Danger! Warning! General plans and zoning can and do change. This is particularly tricky if you are an absentee land owner. While such activities usually get good local press, there is often no requirement that you be notified of any changes. Also, any citizen can petition his County or City to amend the general plan and zoning. If he does, it is up to you to evaluate his plan and make your feelings known to the Board of Supervisors or City Council. A qualified land use planner can help you understand land use regulations and make an educated guess about the future.
Schools and Buses
The County Superintendent of Schools Office can assist you in determining the School Districts that you're in. Call them with the assessor's parcel number and street address. Once you've identified the school districts, contact them directly for information on bus availability and schedules. Some districts charge for bus service. Many rural schools are impacted from growth. Many charge a mitigation fee on new residential construction, paid just prior to issuance of the building permit. Ouch! You can thank Proposition 13. In the good old days you were just taxed later, year after year. Contact your school district for information on mitigation fee requirements.
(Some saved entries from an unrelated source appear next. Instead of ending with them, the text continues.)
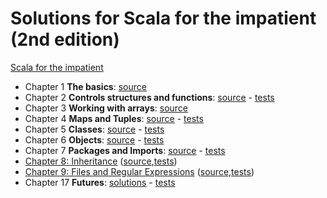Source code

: # Solutions for Scala for the impatient (2nd edition)

  [Scala for the impatient](https://horstmann.com/scala/)
  
  - Chapter 1 **The basics**: [source](https://github.com/lcguerrerocovo/scala-impatient/blob/master/src/main/scala/impatient_exercises/Chapter01.scala)
  - Chapter 2 **Controls structures and functions**: [source](https://github.com/lcguerrerocovo/scala-impatient/blob/master/src/main/scala/impatient_exercises/Chapter02.scala) - [tests](https://github.com/lcguerrerocovo/scala-impatient/blob/master/src/test/scala/impatient_exercises/Chapter02Test.scala)
  - Chapter 3 **Working with arrays**: [source](https://github.com/lcguerrerocovo/scala-impatient/blob/master/src/main/scala/impatient_exercises/Chapter03.scala)
  - Chapter 4 **Maps and Tuples**: [source](https://github.com/lcguerrerocovo/scala-impatient/blob/master/src/main/scala/impatient_exercises/Chapter04.scala) - [tests](https://github.com/lcguerrerocovo/scala-impatient/blob/master/src/test/scala/impatient_exercises/Chapter04Test.scala)
  - Chapter 5 **Classes**: [source](https://github.com/lcguerrerocovo/scala-impatient/blob/master/src/main/scala/impatient_exercises/Chapter05.scala) - [tests](https://github.com/lcguerrerocovo/scala-impatient/blob/master/src/test/scala/impatient_exercises/Chapter05Test.scala)
  - Chapter 6 **Objects**: [source](https://github.com/lcguerrerocovo/scala-impatient/blob/master/src/main/scala/impatient_exercises/Chapter06.scala) - [tests](https://github.com/lcguerrerocovo/scala-impatient/blob/master/src/test/scala/impatient_exercises/Chapter06Test.scala)
  - Chapter 7 **Packages and Imports**: [source](src/main/scala/impatient_exercises/Chapter07.scala) - [tests](src/test/scala/impatient_exercises/Chapter07Test.scala)  
  - [Chapter 8: Inheritance](docs/Chapter08.scala.html) ([source](https://github.com/lcguerrerocovo/scala-impatient/blob/master/src/main/scala/impatient_exercises/Chapter08.scala),[tests](https://github.com/lcguerrerocovo/scala-impatient/blob/master/src/test/scala/impatient_exercises/Chapter08Test.scala))
  - [Chapter 9: Files and Regular Expressions](docs/Chapter09.scala.html) ([source](https://github.com/lcguerrerocovo/scala-impatient/blob/master/src/main/scala/impatient_exercises/Chapter09.scala),[tests](https://github.com/lcguerrerocovo/scala-impatient/blob/master/src/test/scala/impatient_exercises/Chapter09Test.scala))
  - Chapter 17 **Futures**: [solutions](https://github.com/lcguerrerocovo/scala-impatient/blob/master/src/main/scala/impatient_exercises/Chapter17.scala) - [tests](https://github.com/lcguerrerocovo/scala-impatient/blob/master/src/test/scala/impatient_exercises/Chapter17Test.scala)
Gone are the days when you had to take your rural trash to the landfill or transfer station in your pickup truck. Well, at least in some areas. We have standard urban trash collection and recycling collection on our rural parcels, but maybe it's not available further out. Your Realtor can help you check with the franchise hauler based on your property address.
Wireless/Land Phone and Data
These services are sketchy in rural areas, especially in hilly country. Be sure to put your wireless devices through their paces. DSL services are reaching out to more rural areas, but often speeds are slower than in urban areas. Cable is typically not available in rural areas, except in major subdivisions.